Credit Card Legislation Passes in Senate

From the NYT:

The Senate voted overwhelmingly on Tuesday to put new restrictions on the credit card industry, passing a bill whose backers say will make card-issuers spell out their terms in fewer words, using plain English, and treat customers more fairly.

This follows a similar House bill.  After the differences between the two are worked out, a final bill goes to Obama for signature.

Frankly, I'm surprised it passed so quickly.  This must be the give-away legislation for voters so as to distract us from the on-going bank bailouts and inadequacies in the housing rescue bills and stimulus.  Not to mention the potential taxpayer subsidy behind this as well. 

First, here's some data I didn't know:

Credit card debt has increased by 25 percent in the last decade, with delinquency rates up by more than a third since 2006, according to statistics cited by the White House. Americans pay $15 billion in penalty fees a year, accounting for about 10 percent of the industry’s revenues.
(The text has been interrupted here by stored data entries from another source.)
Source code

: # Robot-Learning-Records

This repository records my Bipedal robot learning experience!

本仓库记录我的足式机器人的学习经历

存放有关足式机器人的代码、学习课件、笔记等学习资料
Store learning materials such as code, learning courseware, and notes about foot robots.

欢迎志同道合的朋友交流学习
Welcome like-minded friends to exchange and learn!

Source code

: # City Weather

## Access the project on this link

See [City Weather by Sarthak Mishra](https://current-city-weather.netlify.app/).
About one-fifth of those carrying credit card debt pay more than 20 percent in interest.

The Times also has a piece today on how card holders with good credit and payment records may see their fees rise in response to the banks' new inability to rip off the more unstable among us.  It's a curious piece, talking about how good payers have until now been getting a "free ride" but also, I think, trying to incite outrage among those of us with good credit histories.  It also harkens back to the olden days of credit issuing when only people with good credit had access to it.

A time, I'd add, when there was a lot less wealth inequality in the U.S.  I, for one, am willing to pay more for greater stability across the market, though I'm less enthused about subsidizing the banks' outsized profits that they've gotten used to since usury laws were relaxed in the 1980s.  And until Obama reigns in these same old banks, then I suspect that that's exactly what I'll be doing.